▶ [Task details] For the word "HTML", find each line in the entries where it occurs and copy that line.

[Collected data]
━━━━━━━━━━━━━━━━
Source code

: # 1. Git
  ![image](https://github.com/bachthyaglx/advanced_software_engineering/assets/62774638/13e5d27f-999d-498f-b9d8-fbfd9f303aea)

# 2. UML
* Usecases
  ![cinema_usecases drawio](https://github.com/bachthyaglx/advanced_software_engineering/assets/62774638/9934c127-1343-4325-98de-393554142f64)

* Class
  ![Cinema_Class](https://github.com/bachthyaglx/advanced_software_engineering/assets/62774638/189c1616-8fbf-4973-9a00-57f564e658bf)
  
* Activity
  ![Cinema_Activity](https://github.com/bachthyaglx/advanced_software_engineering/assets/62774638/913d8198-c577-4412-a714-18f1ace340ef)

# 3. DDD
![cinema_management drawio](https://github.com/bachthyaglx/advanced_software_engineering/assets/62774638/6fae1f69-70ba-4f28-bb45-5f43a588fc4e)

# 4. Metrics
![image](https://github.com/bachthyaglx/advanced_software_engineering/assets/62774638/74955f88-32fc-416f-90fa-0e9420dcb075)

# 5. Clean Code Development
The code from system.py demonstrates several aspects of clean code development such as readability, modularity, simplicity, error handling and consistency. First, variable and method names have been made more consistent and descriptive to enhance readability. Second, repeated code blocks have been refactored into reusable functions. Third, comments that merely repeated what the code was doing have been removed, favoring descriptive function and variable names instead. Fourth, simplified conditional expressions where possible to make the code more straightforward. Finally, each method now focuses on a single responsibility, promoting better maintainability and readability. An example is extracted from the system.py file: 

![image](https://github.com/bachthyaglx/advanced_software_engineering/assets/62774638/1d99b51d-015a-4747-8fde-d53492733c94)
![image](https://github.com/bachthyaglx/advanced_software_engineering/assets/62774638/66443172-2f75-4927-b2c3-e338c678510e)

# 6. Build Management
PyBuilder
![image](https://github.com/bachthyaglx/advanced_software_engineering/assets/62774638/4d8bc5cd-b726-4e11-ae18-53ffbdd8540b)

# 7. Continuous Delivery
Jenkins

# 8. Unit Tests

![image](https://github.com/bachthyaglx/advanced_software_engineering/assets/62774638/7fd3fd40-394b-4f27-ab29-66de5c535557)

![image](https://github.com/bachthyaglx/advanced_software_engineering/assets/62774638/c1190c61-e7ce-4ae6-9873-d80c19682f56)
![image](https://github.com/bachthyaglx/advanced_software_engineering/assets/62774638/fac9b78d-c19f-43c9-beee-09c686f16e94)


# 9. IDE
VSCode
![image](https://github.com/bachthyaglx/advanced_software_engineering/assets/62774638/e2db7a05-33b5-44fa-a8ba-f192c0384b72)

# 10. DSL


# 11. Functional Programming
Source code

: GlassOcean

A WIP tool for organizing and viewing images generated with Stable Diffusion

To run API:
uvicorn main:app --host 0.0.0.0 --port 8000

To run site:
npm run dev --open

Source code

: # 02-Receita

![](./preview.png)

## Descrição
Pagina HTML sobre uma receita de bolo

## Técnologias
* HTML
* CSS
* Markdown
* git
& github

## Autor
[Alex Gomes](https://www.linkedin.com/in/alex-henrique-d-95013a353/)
━━━━━━━━━━━━━━━━
▶ [Answer space]
Pagina HTML sobre uma receita de bolo
* HTML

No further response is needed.